=== Task ===
Nothing in the data may change. Copy all of it exactly.

(Records to process Opens)

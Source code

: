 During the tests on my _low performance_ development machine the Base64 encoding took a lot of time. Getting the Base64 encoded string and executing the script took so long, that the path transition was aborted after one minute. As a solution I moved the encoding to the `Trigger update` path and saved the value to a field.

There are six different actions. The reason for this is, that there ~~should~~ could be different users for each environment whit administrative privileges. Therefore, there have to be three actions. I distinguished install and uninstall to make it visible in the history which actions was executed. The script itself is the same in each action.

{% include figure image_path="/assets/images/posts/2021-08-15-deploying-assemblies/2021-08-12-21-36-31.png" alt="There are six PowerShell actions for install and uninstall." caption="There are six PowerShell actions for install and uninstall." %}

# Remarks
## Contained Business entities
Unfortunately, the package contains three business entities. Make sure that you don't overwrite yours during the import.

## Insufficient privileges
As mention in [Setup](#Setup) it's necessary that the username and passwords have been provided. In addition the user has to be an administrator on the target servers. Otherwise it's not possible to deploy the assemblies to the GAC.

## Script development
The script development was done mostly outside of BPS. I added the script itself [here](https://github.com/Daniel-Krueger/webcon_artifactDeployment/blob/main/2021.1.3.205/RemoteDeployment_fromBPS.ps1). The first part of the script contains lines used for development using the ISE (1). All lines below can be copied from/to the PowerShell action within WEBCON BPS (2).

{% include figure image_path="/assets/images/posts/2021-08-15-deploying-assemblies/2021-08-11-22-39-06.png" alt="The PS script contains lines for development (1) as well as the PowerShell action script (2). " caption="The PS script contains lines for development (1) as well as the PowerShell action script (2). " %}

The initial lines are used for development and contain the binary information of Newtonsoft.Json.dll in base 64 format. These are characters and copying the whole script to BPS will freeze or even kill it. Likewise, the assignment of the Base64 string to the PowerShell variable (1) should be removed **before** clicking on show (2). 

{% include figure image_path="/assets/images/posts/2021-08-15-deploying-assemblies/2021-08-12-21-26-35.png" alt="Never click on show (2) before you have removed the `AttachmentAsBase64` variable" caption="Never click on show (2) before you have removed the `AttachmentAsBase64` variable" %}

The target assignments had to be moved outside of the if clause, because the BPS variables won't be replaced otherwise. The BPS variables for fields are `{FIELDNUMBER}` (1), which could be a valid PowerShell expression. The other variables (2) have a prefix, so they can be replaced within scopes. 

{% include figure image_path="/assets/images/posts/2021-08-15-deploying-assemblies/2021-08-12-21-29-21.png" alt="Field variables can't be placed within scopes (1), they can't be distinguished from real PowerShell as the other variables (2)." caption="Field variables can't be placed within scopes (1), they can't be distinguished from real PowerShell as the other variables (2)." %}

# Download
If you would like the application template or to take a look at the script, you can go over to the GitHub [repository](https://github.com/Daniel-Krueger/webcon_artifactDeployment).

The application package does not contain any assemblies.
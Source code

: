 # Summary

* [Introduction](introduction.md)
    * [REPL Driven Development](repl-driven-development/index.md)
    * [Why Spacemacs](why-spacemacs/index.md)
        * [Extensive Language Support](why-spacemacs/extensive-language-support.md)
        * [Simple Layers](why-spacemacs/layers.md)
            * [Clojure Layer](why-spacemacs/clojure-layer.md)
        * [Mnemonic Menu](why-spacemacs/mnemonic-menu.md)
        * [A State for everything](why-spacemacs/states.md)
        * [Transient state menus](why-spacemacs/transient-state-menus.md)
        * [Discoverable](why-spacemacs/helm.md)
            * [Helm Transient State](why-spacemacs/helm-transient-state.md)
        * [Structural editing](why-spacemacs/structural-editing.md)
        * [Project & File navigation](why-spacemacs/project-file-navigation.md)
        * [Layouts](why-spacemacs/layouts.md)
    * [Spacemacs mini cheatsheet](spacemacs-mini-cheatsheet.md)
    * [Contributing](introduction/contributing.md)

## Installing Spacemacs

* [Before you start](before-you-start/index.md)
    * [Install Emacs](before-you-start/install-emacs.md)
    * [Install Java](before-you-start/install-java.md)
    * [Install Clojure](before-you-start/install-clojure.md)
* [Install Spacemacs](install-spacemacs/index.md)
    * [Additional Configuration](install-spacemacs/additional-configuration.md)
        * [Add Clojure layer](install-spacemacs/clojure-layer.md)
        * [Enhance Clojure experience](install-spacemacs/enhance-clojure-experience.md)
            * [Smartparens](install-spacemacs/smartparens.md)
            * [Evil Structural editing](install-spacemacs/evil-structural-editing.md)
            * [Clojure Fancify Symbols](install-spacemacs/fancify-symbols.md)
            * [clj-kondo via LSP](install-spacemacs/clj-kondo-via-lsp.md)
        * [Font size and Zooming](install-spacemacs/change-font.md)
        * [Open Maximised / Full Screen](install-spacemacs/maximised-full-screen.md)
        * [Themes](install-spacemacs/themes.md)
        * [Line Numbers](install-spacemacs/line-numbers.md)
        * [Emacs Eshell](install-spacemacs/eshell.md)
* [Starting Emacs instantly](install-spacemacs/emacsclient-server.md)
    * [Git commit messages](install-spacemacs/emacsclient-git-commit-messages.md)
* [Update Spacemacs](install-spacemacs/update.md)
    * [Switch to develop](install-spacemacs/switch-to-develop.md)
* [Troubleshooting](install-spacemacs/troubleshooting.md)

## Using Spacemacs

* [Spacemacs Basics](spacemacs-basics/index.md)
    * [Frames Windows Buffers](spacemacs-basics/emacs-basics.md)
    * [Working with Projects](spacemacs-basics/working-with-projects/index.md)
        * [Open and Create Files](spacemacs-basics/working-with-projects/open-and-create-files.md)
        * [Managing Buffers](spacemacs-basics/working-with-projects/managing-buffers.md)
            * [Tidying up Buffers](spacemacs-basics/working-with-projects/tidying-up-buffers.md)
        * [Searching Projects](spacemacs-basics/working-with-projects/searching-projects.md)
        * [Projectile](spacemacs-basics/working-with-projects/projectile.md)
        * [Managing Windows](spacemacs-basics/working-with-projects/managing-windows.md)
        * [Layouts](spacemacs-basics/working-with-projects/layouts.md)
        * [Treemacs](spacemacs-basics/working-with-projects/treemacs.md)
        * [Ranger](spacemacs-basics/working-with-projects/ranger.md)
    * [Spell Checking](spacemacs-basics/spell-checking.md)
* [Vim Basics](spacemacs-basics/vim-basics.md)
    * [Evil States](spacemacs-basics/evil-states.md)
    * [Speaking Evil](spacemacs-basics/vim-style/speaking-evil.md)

(Records to process Closes)

=== Answer section ===
Source code

: During the tests on my _low performance_ development machine the Base64 encoding took a lot of time. Getting the Base64 encoded string and executing the script took so long, that the path transition was aborted after one minute. As a solution I moved the encoding to the `Trigger update` path and saved the value to a field.

There are six different actions. The reason for this is, that there ~~should~~ could be different users for each environment whit administrative privileges. Therefore, there have to be three actions. I distinguished install and uninstall to make it visible in the history which actions was executed. The script itself is the same in each action.

{% include figure image_path="/assets/images/posts/2021-08-15-deploying-assemblies/2021-08-12-21-36-31.png" alt="There are six PowerShell actions for install and uninstall." caption="There are six PowerShell actions for install and uninstall." %}

# Remarks
## Contained Business entities
Unfortunately, the package contains three business entities. Make sure that you don't overwrite yours during the import.

## Insufficient privileges
As mention in [Setup](#Setup) it's necessary that the username and passwords have been provided. In addition the user has to be an administrator on the target servers. Otherwise it's not possible to deploy the assemblies to the GAC.

## Script development
The script development was done mostly outside of BPS. I added the script itself [here](https://github.com/Daniel-Krueger/webcon_artifactDeployment/blob/main/2021.1.3.205/RemoteDeployment_fromBPS.ps1). The first part of the script contains lines used for development using the ISE (1). All lines below can be copied from/to the PowerShell action within WEBCON BPS (2).

{% include figure image_path="/assets/images/posts/2021-08-15-deploying-assemblies/2021-08-11-22-39-06.png" alt="The PS script contains lines for development (1) as well as the PowerShell action script (2). " caption="The PS script contains lines for development (1) as well as the PowerShell action script (2). " %}

The initial lines are used for development and contain the binary information of Newtonsoft.Json.dll in base 64 format. These are characters and copying the whole script to BPS will freeze or even kill it. Likewise, the assignment of the Base64 string to the PowerShell variable (1) should be removed **before** clicking on show (2). 

{% include figure image_path="/assets/images/posts/2021-08-15-deploying-assemblies/2021-08-12-21-26-35.png" alt="Never click on show (2) before you have removed the `AttachmentAsBase64` variable" caption="Never click on show (2) before you have removed the `AttachmentAsBase64` variable" %}

The target assignments had to be moved outside of the if clause, because the BPS variables won't be replaced otherwise. The BPS variables for fields are `{FIELDNUMBER}` (1), which could be a valid PowerShell expression. The other variables (2) have a prefix, so they can be replaced within scopes. 

{% include figure image_path="/assets/images/posts/2021-08-15-deploying-assemblies/2021-08-12-21-29-21.png" alt="Field variables can't be placed within scopes (1), they can't be distinguished from real PowerShell as the other variables (2)." caption="Field variables can't be placed within scopes (1), they can't be distinguished from real PowerShell as the other variables (2)." %}

# Download
If you would like the application template or to take a look at the script, you can go over to the GitHub [repository](https://github.com/Daniel-Krueger/webcon_artifactDeployment).

The application package does not contain any assemblies.
Source code

: # Summary

* [Introduction](introduction.md)
    * [REPL Driven Development](repl-driven-development/index.md)
    * [Why Spacemacs](why-spacemacs/index.md)
        * [Extensive Language Support](why-spacemacs/extensive-language-support.md)
        * [Simple Layers](why-spacemacs/layers.md)
            * [Clojure Layer](why-spacemacs/clojure-layer.md)
        * [Mnemonic Menu](why-spacemacs/mnemonic-menu.md)
        * [A State for everything](why-spacemacs/states.md)
        * [Transient state menus](why-spacemacs/transient-state-menus.md)
        * [Discoverable](why-spacemacs/helm.md)
            * [Helm Transient State](why-spacemacs/helm-transient-state.md)
        * [Structural editing](why-spacemacs/structural-editing.md)
        * [Project & File navigation](why-spacemacs/project-file-navigation.md)
        * [Layouts](why-spacemacs/layouts.md)
    * [Spacemacs mini cheatsheet](spacemacs-mini-cheatsheet.md)
    * [Contributing](introduction/contributing.md)

## Installing Spacemacs

* [Before you start](before-you-start/index.md)
    * [Install Emacs](before-you-start/install-emacs.md)
    * [Install Java](before-you-start/install-java.md)
    * [Install Clojure](before-you-start/install-clojure.md)
* [Install Spacemacs](install-spacemacs/index.md)
    * [Additional Configuration](install-spacemacs/additional-configuration.md)
        * [Add Clojure layer](install-spacemacs/clojure-layer.md)
        * [Enhance Clojure experience](install-spacemacs/enhance-clojure-experience.md)
            * [Smartparens](install-spacemacs/smartparens.md)
            * [Evil Structural editing](install-spacemacs/evil-structural-editing.md)
            * [Clojure Fancify Symbols](install-spacemacs/fancify-symbols.md)
            * [clj-kondo via LSP](install-spacemacs/clj-kondo-via-lsp.md)
        * [Font size and Zooming](install-spacemacs/change-font.md)
        * [Open Maximised / Full Screen](install-spacemacs/maximised-full-screen.md)
        * [Themes](install-spacemacs/themes.md)
        * [Line Numbers](install-spacemacs/line-numbers.md)
        * [Emacs Eshell](install-spacemacs/eshell.md)
* [Starting Emacs instantly](install-spacemacs/emacsclient-server.md)
    * [Git commit messages](install-spacemacs/emacsclient-git-commit-messages.md)
* [Update Spacemacs](install-spacemacs/update.md)
    * [Switch to develop](install-spacemacs/switch-to-develop.md)
* [Troubleshooting](install-spacemacs/troubleshooting.md)

## Using Spacemacs

* [Spacemacs Basics](spacemacs-basics/index.md)
    * [Frames Windows Buffers](spacemacs-basics/emacs-basics.md)
    * [Working with Projects](spacemacs-basics/working-with-projects/index.md)
        * [Open and Create Files](spacemacs-basics/working-with-projects/open-and-create-files.md)
        * [Managing Buffers](spacemacs-basics/working-with-projects/managing-buffers.md)
            * [Tidying up Buffers](spacemacs-basics/working-with-projects/tidying-up-buffers.md)
        * [Searching Projects](spacemacs-basics/working-with-projects/searching-projects.md)
        * [Projectile](spacemacs-basics/working-with-projects/projectile.md)
        * [Managing Windows](spacemacs-basics/working-with-projects/managing-windows.md)
        * [Layouts](spacemacs-basics/working-with-projects/layouts.md)
        * [Treemacs](spacemacs-basics/working-with-projects/treemacs.md)
        * [Ranger](spacemacs-basics/working-with-projects/ranger.md)
    * [Spell Checking](spacemacs-basics/spell-checking.md)
* [Vim Basics](spacemacs-basics/vim-basics.md)
    * [Evil States](spacemacs-basics/evil-states.md)
    * [Speaking Evil](spacemacs-basics/vim-style/speaking-evil.md)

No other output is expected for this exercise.